"It's going to rain for the next week," my man informs me," as he breezes by with his coffee cup this morning. It's going to rain for the next several months I think, as I look out the window, upon this dark autumn day, and for the first time this year, I can really feel the onset of winter. Living on the pacific west coast of Canada, is like living in a kind of northern rainforest. During the winter months it can rain for weeks on end, day after day without sunlight.
When I first moved here I felt like I was living in a constant chapter of "Winnie the Pooh and the Blustery Day." Some people get very depressed when the rains come, and others fly away to sunny and exotic places, and as for me, well, I normally prepare for another kind of journey.
The kind of journey I begin now requires no airplane or jet lag, no trains, planes, or boats of any kind. No, this journey I speak of, goes in and down. The suitcases I pack are metaphorical and they are filled with good books to read, blank pages to draw upon, colored pens to write with, cozy sweaters to wear, woolen shawls to wrap around, soft fuzzy hats to keep the warmth in, warm boots for walking on the muddy forest trails, hot spicy teas in potted mugs to hold and sip, hand quilted blankets to dream under, musical instruments to play, friends to sing and dance with, candles to keep vigil in the darkness.


Yes, indeed, we are moving into the dark time of year, with the Celtic celebration of Samhain just a day away to mark this sacred transition of seasons, both internal and external.
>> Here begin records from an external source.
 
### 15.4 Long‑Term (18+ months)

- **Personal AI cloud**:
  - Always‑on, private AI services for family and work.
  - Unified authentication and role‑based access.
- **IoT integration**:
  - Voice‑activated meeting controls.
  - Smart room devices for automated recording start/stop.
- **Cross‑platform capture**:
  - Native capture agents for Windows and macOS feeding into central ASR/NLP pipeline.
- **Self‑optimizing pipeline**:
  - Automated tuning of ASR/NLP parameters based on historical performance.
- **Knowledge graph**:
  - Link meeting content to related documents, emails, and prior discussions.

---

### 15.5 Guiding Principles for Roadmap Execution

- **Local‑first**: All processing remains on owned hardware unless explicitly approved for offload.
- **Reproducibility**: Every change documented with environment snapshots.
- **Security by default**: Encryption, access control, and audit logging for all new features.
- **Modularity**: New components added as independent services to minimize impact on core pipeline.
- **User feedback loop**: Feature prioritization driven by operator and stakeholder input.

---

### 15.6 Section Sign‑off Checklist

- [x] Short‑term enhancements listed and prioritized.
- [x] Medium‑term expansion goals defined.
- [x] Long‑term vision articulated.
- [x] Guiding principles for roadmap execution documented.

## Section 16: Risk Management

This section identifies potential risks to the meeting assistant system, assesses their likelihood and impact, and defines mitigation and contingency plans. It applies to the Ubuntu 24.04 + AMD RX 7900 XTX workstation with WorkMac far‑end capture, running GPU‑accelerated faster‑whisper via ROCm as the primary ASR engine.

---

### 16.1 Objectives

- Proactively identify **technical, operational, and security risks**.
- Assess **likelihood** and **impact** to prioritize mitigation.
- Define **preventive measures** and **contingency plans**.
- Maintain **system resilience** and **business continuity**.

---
I have always loved this time of year. I appreciate and cherish the dark season, as it gives me permission to rest and dream. Winter's darkness is not a kind of darkness that I am afraid of. Instead I find this seasons darkness nourishes and soothes, it rocks and holds me like a loving mother.
As I light my candles this dark and wet morning, in honour of my ancestors, I give thanks to this sacred time. Each flame burns in honor of the mystery; of the magical beginnings stirring in the darkness, deep beneath the surface. Now, at this time of year, I find it is easier to recognize that death and rebirth are two parts of the same whole.
Samhain Blessings to all of you~
(and to my blog friends in Australia, well, Happy Summer Solstice!~ I think)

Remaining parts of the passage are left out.